When you become successful, everyone wants to tear you down. In his day, nobody was bigger than William Shakespeare. He’s still big, it’s the plays that got small. Yet for some reason, there has long been a gaggle of scholars out to attribute most or even the entire Shakespearean canon to other writers. Director Roland Emmerich throws his lot in with the Stratford Truthers with Anonymous (trailer here), his bid for costume drama respectability, which opens today nationwide.
All those tragedies, comedies, pastoral-historicals, and sonnets were not the work of Shakespeare, but Edward De Vere, Earl of Oxford, a high-born failure with a scandalous past. A disaster at politics, Oxford is like an Elizabethan Walter Mitty, who simply cannot stop giving voice to the characters in his head. With the help of Ben Jonson, Oxford finally stages one of his dramas for the public. When the play is a smash, a crude but ambitious actor steps forward to claim authorship of the anonymous work. That of course would be Shakespeare.
Neither Oxford nor Jonson think very much of Shakespeare, but they begrudgingly accept him as their public mask. Naturally though, many people suspect the truth, which will have dire political ramifications as the courtly intrigue builds towards the Essex Rebellion.
Screenwriter John Orloff (whose great-grandparents were Fibber McGee and Molly according to IMDb) plays it decidedly fast and loose with historical dates and events, but that can ultimately be forgiven (assuming he really did write Anonymous). Indeed, he makes some clever connections between the plays and figures of the era, most notably Oxford’s nemesis, the Queen’s councilor Robert Cecil.

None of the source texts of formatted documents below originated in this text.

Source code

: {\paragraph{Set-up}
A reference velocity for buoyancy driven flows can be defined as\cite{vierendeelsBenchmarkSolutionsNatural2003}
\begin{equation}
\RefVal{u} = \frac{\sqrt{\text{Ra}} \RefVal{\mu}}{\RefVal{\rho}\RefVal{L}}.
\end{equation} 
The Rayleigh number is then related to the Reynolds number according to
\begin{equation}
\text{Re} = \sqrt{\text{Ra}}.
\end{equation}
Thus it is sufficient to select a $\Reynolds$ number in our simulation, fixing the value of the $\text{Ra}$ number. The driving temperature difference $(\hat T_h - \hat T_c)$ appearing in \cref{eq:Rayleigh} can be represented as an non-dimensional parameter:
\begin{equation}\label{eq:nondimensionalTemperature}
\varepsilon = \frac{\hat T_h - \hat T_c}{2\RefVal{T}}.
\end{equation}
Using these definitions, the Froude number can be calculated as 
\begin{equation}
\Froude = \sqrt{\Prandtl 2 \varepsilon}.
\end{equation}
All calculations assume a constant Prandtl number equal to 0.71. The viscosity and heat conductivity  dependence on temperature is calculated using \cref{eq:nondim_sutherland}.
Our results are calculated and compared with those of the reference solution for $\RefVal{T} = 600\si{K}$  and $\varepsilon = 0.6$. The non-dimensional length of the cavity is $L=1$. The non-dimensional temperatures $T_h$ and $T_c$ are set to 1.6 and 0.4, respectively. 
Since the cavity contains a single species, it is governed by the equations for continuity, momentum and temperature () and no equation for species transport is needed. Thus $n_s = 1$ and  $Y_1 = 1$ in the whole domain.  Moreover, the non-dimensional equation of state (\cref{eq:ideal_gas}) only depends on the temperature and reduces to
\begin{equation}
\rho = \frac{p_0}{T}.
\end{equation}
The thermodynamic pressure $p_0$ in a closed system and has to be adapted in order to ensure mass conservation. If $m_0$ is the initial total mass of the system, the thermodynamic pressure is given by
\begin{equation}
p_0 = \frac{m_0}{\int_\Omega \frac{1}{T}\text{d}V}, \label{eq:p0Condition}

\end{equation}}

However, his case for Oxford is considerably problematic. We are told Shakespeare could read (or else how could he function as an actor), but was incapable of writing even a single letter. This notion is difficult to buy into. For various reasons, great efforts are made to keep Oxford’s authorship a secret, yet it seems like half the court already knows. We are even told Oxford staged some of his work for Elizabeth when they were on better terms, so who are they actually fooling?
What really works in Anonymous is Rhys Ifans as Oxford. He plays the Earl exactly as we would like to imagine Shakespeare: a world weary romantic humanist. Indeed, the whole point seems to be Shakespeare’s soul is found in his work, regardless of his biographical particulars. Conversely, centuries later we still seem to love to hate Christopher Marlowe, so the common rabble can enjoy hissing at Trystan Gravelle, who portrays the Doctor Faustus playwright as a snippy conniver.
Light years away from his typically apocalyptic fare, such as 2012 and Independence Day, Emmerich’s approach is still quite visually dynamic. There are also some impressive set pieces that vividly bring Elizabethan London to life. Unfortunately, his management of the two-track flashback narrative structure gets a bit clumsy at times. The lack of a genuine romance also hurts the film, not just in comparison to the obvious antecedent, Shakespeare in Love, but to help explain Oxford/Shakespeare’s lyrically melancholy sensibilities.
Technically accomplished, Anonymous features a strong ensemble cast, but the extent to which it stretches credibility and leaves conspicuous questions unanswered becomes distracting. An interesting home viewing choice perhaps but hardly an essential trip to the theater, Anonymous opens today (10/28) in New York at the Village East.